■ **What the task requires**: Search the material for lines containing the word "rows", and copy each one.

START Extracted data

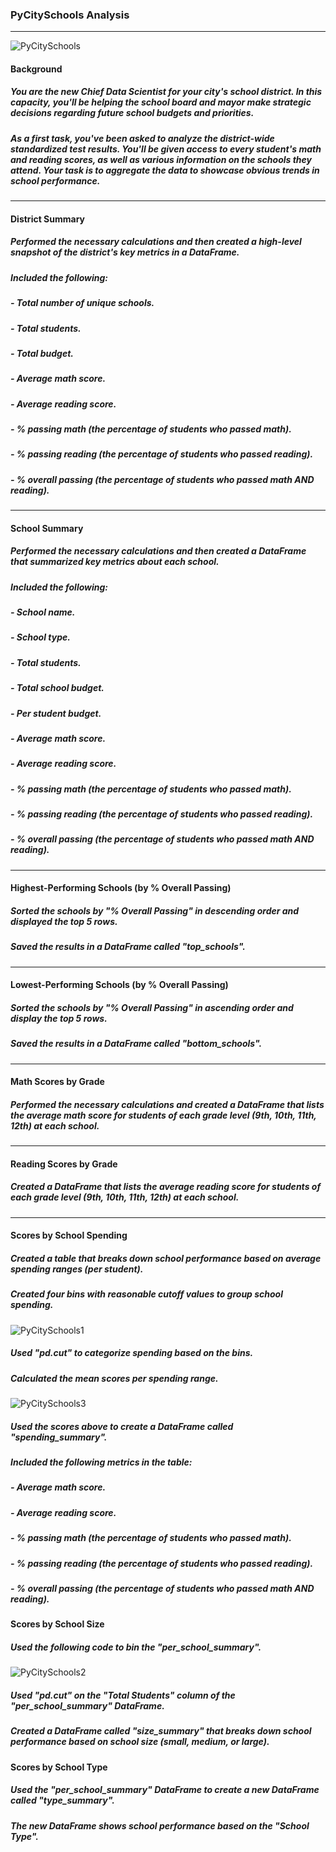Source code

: ### PyCitySchools Analysis
---
![PyCitySchools](https://github.com/kmorrow439/pandas_challenge/assets/114371722/895a4594-7183-4ce6-b0a0-db75152f86e6)
#### Background
##### You are the new Chief Data Scientist for your city's school district. In this capacity, you'll be helping the school board and mayor make strategic decisions regarding future school budgets and priorities.
##### As a first task, you've been asked to analyze the district-wide standardized test results. You'll be given access to every student's math and reading scores, as well as various information on the schools they attend. Your task is to aggregate the data to showcase obvious trends in school performance.
---
#### District Summary
##### Performed the necessary calculations and then created a high-level snapshot of the district's key metrics in a DataFrame.
##### Included the following:
##### - Total number of unique schools.
##### - Total students.
##### - Total budget.
##### - Average math score.
##### - Average reading score.
##### - % passing math (the percentage of students who passed math).
##### - % passing reading (the percentage of students who passed reading).
##### - % overall passing (the percentage of students who passed math AND reading).
---
#### School Summary
##### Performed the necessary calculations and then created a DataFrame that summarized key metrics about each school.
##### Included the following:
##### - School name.
##### - School type.
##### - Total students.
##### - Total school budget.
##### - Per student budget.
##### - Average math score.
##### - Average reading score.
##### - % passing math (the percentage of students who passed math).
##### - % passing reading (the percentage of students who passed reading).
##### - % overall passing (the percentage of students who passed math AND reading).
---
#### Highest-Performing Schools (by % Overall Passing)
##### Sorted the schools by "% Overall Passing" in descending order and displayed the top 5 rows.
##### Saved the results in a DataFrame called "top_schools".
---
#### Lowest-Performing Schools (by % Overall Passing)
##### Sorted the schools by "% Overall Passing" in ascending order and display the top 5 rows.
##### Saved the results in a DataFrame called "bottom_schools".
---
#### Math Scores by Grade
##### Performed the necessary calculations and created a DataFrame that lists the average math score for students of each grade level (9th, 10th, 11th, 12th) at each school.
---
#### Reading Scores by Grade
##### Created a DataFrame that lists the average reading score for students of each grade level (9th, 10th, 11th, 12th) at each school.
---
#### Scores by School Spending
##### Created a table that breaks down school performance based on average spending ranges (per student).
##### Created four bins with reasonable cutoff values to group school spending.
![PyCitySchools1](https://github.com/kmorrow439/pandas_challenge/assets/114371722/f299455f-2289-4321-baef-9545e52e53c4)
##### Used "pd.cut" to categorize spending based on the bins.
##### Calculated the mean scores per spending range.
![PyCitySchools3](https://github.com/kmorrow439/pandas_challenge/assets/114371722/f8ce4dbc-ad57-4331-b0a8-e09584cb7a9a)
##### Used the scores above to create a DataFrame called "spending_summary".
##### Included the following metrics in the table:
##### - Average math score.
##### - Average reading score.
##### - % passing math (the percentage of students who passed math).
##### - % passing reading (the percentage of students who passed reading).
##### - % overall passing (the percentage of students who passed math AND reading).
#### Scores by School Size
##### Used the following code to bin the "per_school_summary".
![PyCitySchools2](https://github.com/kmorrow439/pandas_challenge/assets/114371722/9011d79f-9b21-4b0b-bd22-64075cfaa405)
##### Used "pd.cut" on the "Total Students" column of the "per_school_summary" DataFrame.
##### Created a DataFrame called "size_summary" that breaks down school performance based on school size (small, medium, or large).
#### Scores by School Type
##### Used the "per_school_summary" DataFrame to create a new DataFrame called "type_summary".
##### The new DataFrame shows school performance based on the "School Type".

END Extracted data

■ **Answer to this task**:
##### Sorted the schools by "% Overall Passing" in descending order and displayed the top 5 rows.
##### Sorted the schools by "% Overall Passing" in ascending order and display the top 5 rows.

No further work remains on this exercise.